I wrote a test program that reproduces this behavior by calling iconv directly.  It gets an error with 13.2 libc iconv but produces plausible output with the ports version and with the iconv in Mac OS 13.2.1.

The input encoding is unfamiliar to me.  I observe that the output value doesn't fit in 16 bits and I have seen bugs before in code that was only tested with the common characters that fit in 16 bits.
Comment 4 John F. Carr 2023-07-02 16:17:10 UTC
FreeBSD claims to support GB 18030-2000.  See gb18030(5) and lib/libc/locale/gb18030.c.  I believe character U+1F60B only exists in newer versions of GB 18030.  It is one of those newfangled emojis.  Wikipedia says GB 18030-2005 and -2022 increase coverage of Unicode.
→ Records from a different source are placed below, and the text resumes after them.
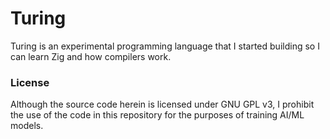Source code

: # Turing

Turing is an experimental programming language that I started building so I can learn Zig and how compilers work.

### License

Although the source code herein is licensed under GNU GPL v3, I prohibit the use of the code in this repository for the purposes of training AI/ML models.
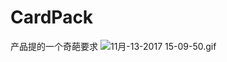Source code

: # CardPack
产品提的一个奇葩要求
![11月-13-2017 15-09-50.gif](http://upload-images.jianshu.io/upload_images/1388397-33a9a06941286083.gif?imageMogr2/auto-orient/strip%7CimageView2/2/w/1240)
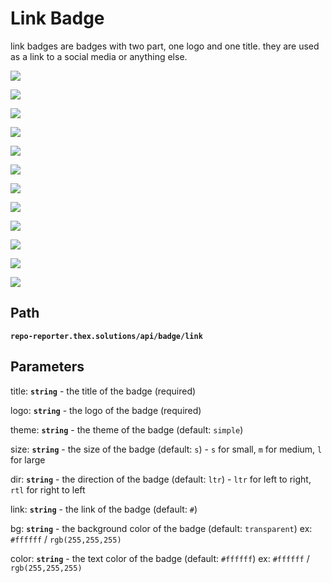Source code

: # Link Badge

link badges are badges with two part, one logo and one title. they are used as a link to a social media or anything
else.

![](https://repo-reporter.thex.solutions/api/badge/link?title=GitHub&logo=github&bg=760376)

![](https://repo-reporter.thex.solutions/api/badge/link?title=GitHub&logo=github&bg=c9a216&size=m)

![](https://repo-reporter.thex.solutions/api/badge/link?title=GitHub&logo=github&bg=1182c3&size=l)

![](https://repo-reporter.thex.solutions/api/badge/link?title=GitHub&logo=github&bg=89b601&color=000&size=l)

![](https://repo-reporter.thex.solutions/api/badge/link?title=GitHub&logo=github&bg=eab1bb&color=000&size=m)

![](https://repo-reporter.thex.solutions/api/badge/link?title=GitHub&logo=github&bg=ca553e&color=000)

![](https://repo-reporter.thex.solutions/api/badge/link?title=گیتهاب&logo=github&bg=760376&dir=rtl)

![](https://repo-reporter.thex.solutions/api/badge/link?title=گیتهاب&logo=github&bg=c9a216&size=m&dir=rtl)

![](https://repo-reporter.thex.solutions/api/badge/link?title=گیتهاب&logo=github&bg=89b601&size=l&dir=rtl)

![](https://repo-reporter.thex.solutions/api/badge/link?title=گیتهاب&logo=github&bg=e77334&color=000&size=l&dir=rtl)

![](https://repo-reporter.thex.solutions/api/badge/link?title=گیتهاب&logo=github&bg=ca553e&color=000&size=m&dir=rtl)

![](https://repo-reporter.thex.solutions/api/badge/link?title=گیتهاب&logo=github&bg=eab1bb&color=000&dir=rtl)

## Path

**`repo-reporter.thex.solutions/api/badge/link`**

## Parameters

title: **`string`** - the title of the badge (required)

logo: **`string`** - the logo of the badge (required)

theme: **`string`** - the theme of the badge (default: `simple`)

size: **`string`** - the size of the badge (default: `s`) - `s` for small, `m` for medium, `l` for large

dir: **`string`** - the direction of the badge (default: `ltr`) - `ltr` for left to right, `rtl` for right to left

link: **`string`** - the link of the badge (default: `#`)

bg: **`string`** - the background color of the badge (default: `transparent`) ex: `#ffffff` / `rgb(255,255,255)`

color: **`string`** - the text color of the badge (default: `#ffffff`) ex: `#ffffff` / `rgb(255,255,255)`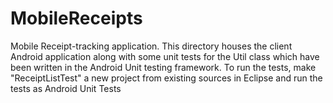 MobileReceipts
==============

Mobile Receipt-tracking application. This directory houses the client Android application along
with some unit tests for the Util class which have been written in the Android Unit testing framework.
To run the tests, make "ReceiptListTest" a new project from existing sources in Eclipse and run the tests
as Android Unit Tests
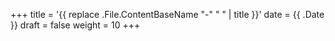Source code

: +++
title = '{{ replace .File.ContentBaseName "-" " " | title }}'
date = {{ .Date }}
draft = false
weight = 10
+++

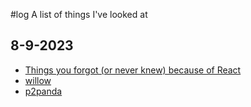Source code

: #log
A list of things I've looked at

## 8-9-2023
* [Things you forgot (or never knew) because of React](https://joshcollinsworth.com/blog/antiquated-react)
* [willow](https://gwil.garden/posts/willow_intro)
* [p2panda](https://p2panda.org/)

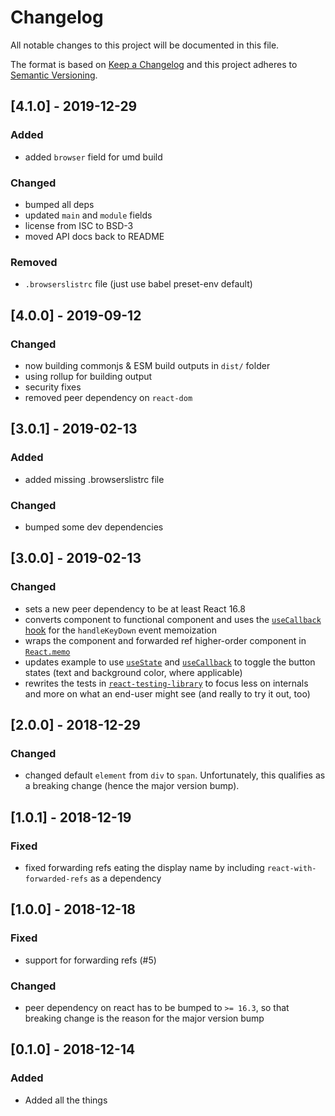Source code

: # Changelog
All notable changes to this project will be documented in this file.

The format is based on [Keep a Changelog](http://keepachangelog.com/en/1.0.0/)
and this project adheres to [Semantic Versioning](http://semver.org/spec/v2.0.0.html).

## [4.1.0] - 2019-12-29

### Added
* added `browser` field for umd build

### Changed
* bumped all deps
* updated `main` and `module` fields
* license from ISC to BSD-3
* moved API docs back to README

### Removed
* `.browserslistrc` file (just use babel preset-env default)

## [4.0.0] - 2019-09-12

### Changed
* now building commonjs & ESM build outputs in `dist/` folder
* using rollup for building output
* security fixes
* removed peer dependency on `react-dom`

## [3.0.1] - 2019-02-13

### Added
* added missing .browserslistrc file

### Changed
* bumped some dev dependencies

## [3.0.0] - 2019-02-13

### Changed
* sets a new peer dependency to be at least React 16.8
* converts component to functional component and uses the [`useCallback`
  hook](https://reactjs.org/docs/hooks-reference.html#usecallback) for the
  `handleKeyDown` event memoization
* wraps the component and forwarded ref higher-order component in
  [`React.memo`](https://reactjs.org/docs/react-api.html#reactmemo)
* updates example to use [`useState`](https://reactjs.org/docs/hooks-reference.html#usestate)
  and [`useCallback`](https://reactjs.org/docs/hooks-reference.html#usecallback)
  to toggle the button states (text and background color, where applicable)
* rewrites the tests in
  [`react-testing-library`](https://github.com/kentcdodds/react-testing-library)
  to focus less on internals and more on what an end-user might see (and really
  to try it out, too)

## [2.0.0] - 2018-12-29

### Changed
* changed default `element` from `div` to `span`. Unfortunately, this qualifies
  as a breaking change (hence the major version bump).

## [1.0.1] - 2018-12-19

### Fixed
* fixed forwarding refs eating the display name by including
  `react-with-forwarded-refs` as a dependency

## [1.0.0] - 2018-12-18

### Fixed
* support for forwarding refs (#5)

### Changed
* peer dependency on react has to be bumped to `>= 16.3`, so that breaking
  change is the reason for the major version bump

## [0.1.0] - 2018-12-14

### Added
* Added all the things
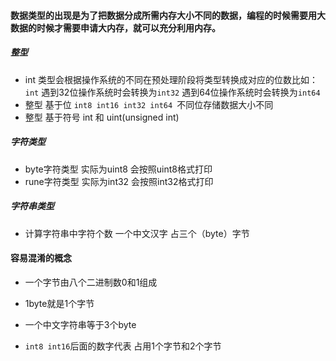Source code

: #### 数据类型的出现是为了把数据分成所需内存大小不同的数据，编程的时候需要用大数据的时候才需要申请大内存，就可以充分利用内存。

##### 整型

+ int 类型会根据操作系统的不同在预处理阶段将类型转换成对应的位数比如：`int` 遇到32位操作系统时会转换为`int32` 遇到64位操作系统时会转换为`int64 `
+ 整型 基于位 `int8 int16 int32 int64 `不同位存储数据大小不同
+ 整型  基于符号 int 和 uint(unsigned int)

##### 字符类型

+ byte字符类型 实际为uint8  会按照uint8格式打印
+ rune字符类型 实际为int32 会按照int32格式打印

##### 字符串类型

+ 计算字符串中字符个数  一个中文汉字 占三个（byte）字节

#### 容易混淆的概念

+ 一个字节由八个二进制数0和1组成

+ 1byte就是1个字节
+ 一个中文字符串等于3个byte
+ `int8 int16`后面的数字代表 占用1个字节和2个字节

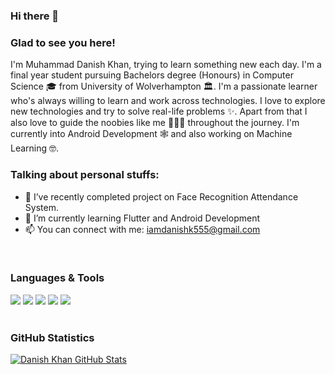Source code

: ### Hi there 👋

### Glad to see you here!
I'm Muhammad Danish Khan, trying to learn something new each day. I'm a final year student pursuing Bachelors degree (Honours) in Computer Science 🎓 from University of Wolverhampton 🏛. I'm a passionate learner who's always willing to learn and work across technologies. I love to explore new technologies and try to solve real-life problems ✨. Apart from that I also love to guide the noobies like me 👨🏻‍💻 throughout the journey. I'm currently into Android Development 🕸️ and also working on Machine Learning 🤓.

### Talking about personal stuffs:

- 🌱 I’ve recently completed project on Face Recognition Attendance System.
- 🔭 I’m currently learning Flutter and Android Development
- 📫 You can connect with me: iamdanishk555@gmail.com

<br>

### Languages & Tools
<div>
<img src="https://img.shields.io/badge/Dart-0175C2?style=flat-square&logo=dart&logoColor=white">
<img src="https://img.shields.io/badge/Flutter-02569B?style=flat-square&logo=flutter&logoColor=white">
<img src="https://img.shields.io/badge/Java-ED8B00?style=flat-square&logo=java&logoColor=white">
<img src="https://img.shields.io/badge/Android-02569B?style=flat-square&logo=android&logoColor=brightgreen">
<img src="https://img.shields.io/badge/IDE-android%20studio-green">  
</div>
<br>    
  
  
### GitHub Statistics
<div>
    
[![Danish Khan GitHub Stats](https://github-readme-stats.vercel.app/api?username=imdanishk&show_icons=true&theme=radical)](https://github.com/anuraghazra/github-readme-stats)    
    
</div> 
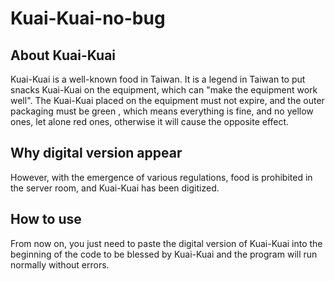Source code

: # Kuai-Kuai-no-bug

## About Kuai-Kuai
Kuai-Kuai is a well-known food in Taiwan. It is a legend in Taiwan to put snacks Kuai-Kuai on the equipment, which can "make the equipment work well". The Kuai-Kuai placed on the equipment must not expire, and the outer packaging must be green , which means everything is fine, and no yellow ones, let alone red ones, otherwise it will cause the opposite effect.

## Why digital version appear
However, with the emergence of various regulations, food is prohibited in the server room, and Kuai-Kuai has been digitized.

## How to use
From now on, you just need to paste the digital version of Kuai-Kuai into the beginning of the code to be blessed by Kuai-Kuai and the program will run normally without errors.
On one hand the system is working to spec.  On the other hand it would be nice to support the latest standard.
Comment 5 bruno 2023-07-05 14:35:38 UTC
(In reply to John F. Carr from comment #4)
> I believe character U+1F60B only exists in newer versions of GB 18030.

Nope. GB18030 was, from the beginning, designed as a character set that covers all valid Unicode code points.

> FreeBSD claims to support GB 18030-2000.

The first printing of GB18030 in 2000 was buggy. The second printing, also from 2000, was correct. The version from 2005 and 2022 reshuffled a couple of mappings, without changing the basic structure.
Comment 6 bruno 2023-07-05 14:36:42 UTC
I have registered the GB18030 mapping problem as a separate bug: bug #272384.